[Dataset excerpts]
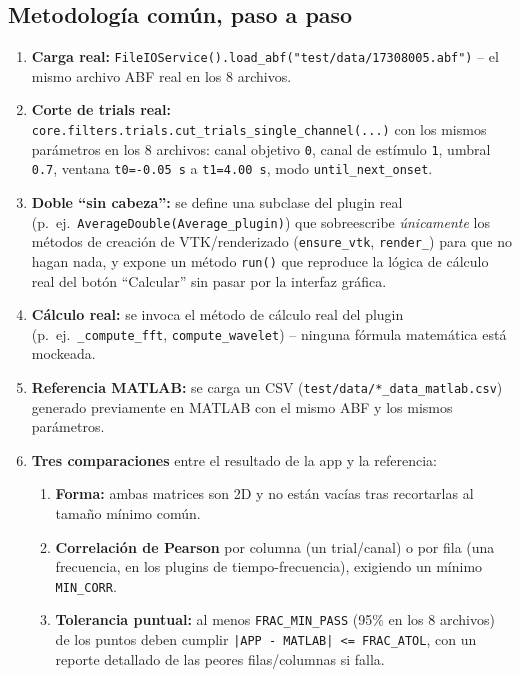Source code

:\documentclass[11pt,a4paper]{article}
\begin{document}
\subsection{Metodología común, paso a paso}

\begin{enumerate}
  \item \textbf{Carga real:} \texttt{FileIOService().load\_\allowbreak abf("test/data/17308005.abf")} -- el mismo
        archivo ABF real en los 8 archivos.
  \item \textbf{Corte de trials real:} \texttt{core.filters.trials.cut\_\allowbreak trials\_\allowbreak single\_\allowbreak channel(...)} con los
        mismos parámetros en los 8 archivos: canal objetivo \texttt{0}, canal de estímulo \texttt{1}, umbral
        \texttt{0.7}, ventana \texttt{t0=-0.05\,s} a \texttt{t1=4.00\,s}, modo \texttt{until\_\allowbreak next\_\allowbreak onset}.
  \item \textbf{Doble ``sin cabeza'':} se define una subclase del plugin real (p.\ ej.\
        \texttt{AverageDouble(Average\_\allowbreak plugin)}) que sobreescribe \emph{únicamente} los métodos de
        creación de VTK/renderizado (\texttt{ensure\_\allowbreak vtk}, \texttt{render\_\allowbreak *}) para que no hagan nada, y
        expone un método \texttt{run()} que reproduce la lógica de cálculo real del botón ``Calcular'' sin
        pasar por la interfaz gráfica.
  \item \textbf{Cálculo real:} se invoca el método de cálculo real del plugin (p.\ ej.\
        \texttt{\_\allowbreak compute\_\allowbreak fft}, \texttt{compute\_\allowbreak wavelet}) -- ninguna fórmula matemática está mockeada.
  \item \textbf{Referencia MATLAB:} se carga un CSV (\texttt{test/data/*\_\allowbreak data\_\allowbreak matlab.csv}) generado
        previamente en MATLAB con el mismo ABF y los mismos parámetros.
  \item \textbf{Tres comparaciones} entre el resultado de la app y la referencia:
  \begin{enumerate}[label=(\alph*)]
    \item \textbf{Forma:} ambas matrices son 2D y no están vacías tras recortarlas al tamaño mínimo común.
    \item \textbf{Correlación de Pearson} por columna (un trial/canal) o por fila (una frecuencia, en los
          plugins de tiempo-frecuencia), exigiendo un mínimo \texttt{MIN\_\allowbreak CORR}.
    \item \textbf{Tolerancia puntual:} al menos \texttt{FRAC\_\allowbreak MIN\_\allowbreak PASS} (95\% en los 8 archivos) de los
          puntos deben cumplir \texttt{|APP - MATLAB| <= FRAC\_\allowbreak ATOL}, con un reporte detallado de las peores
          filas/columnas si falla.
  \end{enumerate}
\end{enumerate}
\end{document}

---

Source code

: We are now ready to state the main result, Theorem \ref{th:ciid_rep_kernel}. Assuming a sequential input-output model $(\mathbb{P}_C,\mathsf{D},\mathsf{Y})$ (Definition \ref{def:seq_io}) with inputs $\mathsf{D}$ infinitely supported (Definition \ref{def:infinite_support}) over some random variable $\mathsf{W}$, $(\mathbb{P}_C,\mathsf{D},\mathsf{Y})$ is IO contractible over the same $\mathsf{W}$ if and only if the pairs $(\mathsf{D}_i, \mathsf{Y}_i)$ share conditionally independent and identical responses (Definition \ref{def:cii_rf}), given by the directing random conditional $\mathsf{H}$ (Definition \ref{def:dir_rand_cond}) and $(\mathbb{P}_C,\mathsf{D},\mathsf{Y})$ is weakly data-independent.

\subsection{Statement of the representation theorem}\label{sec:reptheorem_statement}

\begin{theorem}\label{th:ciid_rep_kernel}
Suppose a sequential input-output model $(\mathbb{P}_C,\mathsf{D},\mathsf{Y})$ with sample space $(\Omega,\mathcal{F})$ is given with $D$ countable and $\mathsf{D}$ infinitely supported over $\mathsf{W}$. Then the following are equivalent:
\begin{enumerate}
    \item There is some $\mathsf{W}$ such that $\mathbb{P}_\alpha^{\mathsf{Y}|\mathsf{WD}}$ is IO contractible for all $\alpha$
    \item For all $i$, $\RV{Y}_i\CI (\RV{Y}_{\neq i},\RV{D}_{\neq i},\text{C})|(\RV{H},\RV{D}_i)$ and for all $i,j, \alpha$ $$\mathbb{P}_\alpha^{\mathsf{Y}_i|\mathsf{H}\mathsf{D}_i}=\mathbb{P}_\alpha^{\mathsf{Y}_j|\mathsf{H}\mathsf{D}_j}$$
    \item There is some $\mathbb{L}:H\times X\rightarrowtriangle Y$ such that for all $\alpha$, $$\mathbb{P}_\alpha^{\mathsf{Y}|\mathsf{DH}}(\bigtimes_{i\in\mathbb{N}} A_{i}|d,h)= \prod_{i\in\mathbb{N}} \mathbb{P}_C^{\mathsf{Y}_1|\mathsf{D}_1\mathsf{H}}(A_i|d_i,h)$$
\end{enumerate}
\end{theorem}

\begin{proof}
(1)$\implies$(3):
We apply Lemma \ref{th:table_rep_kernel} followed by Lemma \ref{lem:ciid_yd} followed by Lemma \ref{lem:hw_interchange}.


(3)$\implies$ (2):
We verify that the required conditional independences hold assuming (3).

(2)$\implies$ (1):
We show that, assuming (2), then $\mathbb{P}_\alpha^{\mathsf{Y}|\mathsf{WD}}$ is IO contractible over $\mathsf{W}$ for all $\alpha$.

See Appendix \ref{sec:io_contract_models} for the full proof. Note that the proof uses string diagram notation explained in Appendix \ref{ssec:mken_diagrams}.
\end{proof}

- EXERCISE DESCRIPTION -
Search the entries above for "común". Show every line that has it.

- RESPONSE AREA -
\subsection{Metodología común, paso a paso}
    \item \textbf{Forma:} ambas matrices son 2D y no están vacías tras recortarlas al tamaño mínimo común.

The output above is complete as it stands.